Required action → Scan the entries that follow for the word "property", then report every line in which it appears.

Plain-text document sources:
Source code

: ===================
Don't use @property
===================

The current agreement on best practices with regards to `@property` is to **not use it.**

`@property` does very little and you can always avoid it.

Response box →
Don't use @property
The current agreement on best practices with regards to `@property` is to **not use it.**
`@property` does very little and you can always avoid it.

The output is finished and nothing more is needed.